The vector $\vec{a}$ is also assumed to follow a prior distribution given as: \(\begin{align} p_\gamma(\vec{a}|\vec{u}) &= \int p_\gamma(\vec{a}, \vec{z} | \vec{u}) \ d\vec{z} &= \int p_\gamma(\vec{a} | \vec{z}, \ \vec{u}) \ p_\gamma(\vec{z}| \vec{u}) \ d\vec{z} \end{align}\)

Dynamics model: LGSSM

For Linear Gaussian State Space Modelling (LG-SSM) assumption for dynamics of $a$ with latent state $z$, we can write the modelling assumptions as:

\[p_{\gamma_t}(\vec{z_t} | \vec{z}_{t-1}, \vec{u_t}) = \mathcal{N} (\vec{z_t}; \ \mathbf{A}_t\vec{z}_{t-1} \ + \ \mathbf{B}_t\vec{u}_{t}, \ \ \ \mathbf{Q}) \\ , \\ p_{\gamma_t}(\vec{a_t} | \vec{z}_{t}) = \mathcal{N} (\vec{a_t}; \ \mathbf{C}_t\vec{z}_{t}, \ \ \ \mathbf{R}) \\\]

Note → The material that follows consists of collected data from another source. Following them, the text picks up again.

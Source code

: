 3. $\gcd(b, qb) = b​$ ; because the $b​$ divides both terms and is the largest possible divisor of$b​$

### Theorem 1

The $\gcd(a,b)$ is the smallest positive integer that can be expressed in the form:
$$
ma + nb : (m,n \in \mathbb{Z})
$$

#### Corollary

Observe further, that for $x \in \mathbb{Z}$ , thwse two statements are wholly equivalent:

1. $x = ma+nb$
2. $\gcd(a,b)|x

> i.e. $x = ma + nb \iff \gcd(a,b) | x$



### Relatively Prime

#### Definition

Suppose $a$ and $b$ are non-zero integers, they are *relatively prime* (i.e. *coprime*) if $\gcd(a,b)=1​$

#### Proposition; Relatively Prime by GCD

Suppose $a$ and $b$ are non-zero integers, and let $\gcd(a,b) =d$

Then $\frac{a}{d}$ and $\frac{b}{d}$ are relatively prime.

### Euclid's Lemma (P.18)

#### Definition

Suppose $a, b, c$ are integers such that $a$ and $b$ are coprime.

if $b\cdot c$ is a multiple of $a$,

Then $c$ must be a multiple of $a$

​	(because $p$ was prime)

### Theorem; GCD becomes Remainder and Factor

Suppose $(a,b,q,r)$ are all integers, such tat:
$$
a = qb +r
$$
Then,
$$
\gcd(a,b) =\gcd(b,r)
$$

Where, $\gamma_t = [\mathbf{A}_t, \mathbf{B}_t, \mathbf{C}_t]$

Learning

The marginal of $x$ under this graphical model can be obtained by marginalizing the joint with both $a$ and $z$ as:

\[\begin{align} p(\vec{x} | \vec{u}) &= \int \int p(\vec{x}, \vec{a}, \vec{z} | \vec{u}) d\vec{a} \ d\vec{z} \\ &= \int \int p(\vec{x}| \vec{a}, \vec{z}, \vec{u}) \ p(\vec{a} | \vec{z} \ \vec{u}) p_\gamma(\vec{z} | \vec{u}) d\vec{a}\ d\vec{z} \\ &= \int \int p_\theta(\vec{x}| \vec{a}) \ p_\gamma(\vec{a} | \vec{z}) p_\gamma(\vec{z} | \vec{u}) d\vec{a}\ d\vec{z} \\ &= \int \int p_\theta(\vec{x}| \vec{a}) \ p_\gamma(\vec{a} | \vec{z}) p_\gamma(\vec{z} | \vec{u}) d\vec{a}\ d\vec{z} * \dfrac{q_\phi(\vec{a},\ \vec{z} \ | \vec{x},\ \vec{u})}{q_\phi(\vec{a},\ \vec{z} \ | \vec{x},\ \vec{u})}\\ \end{align}\]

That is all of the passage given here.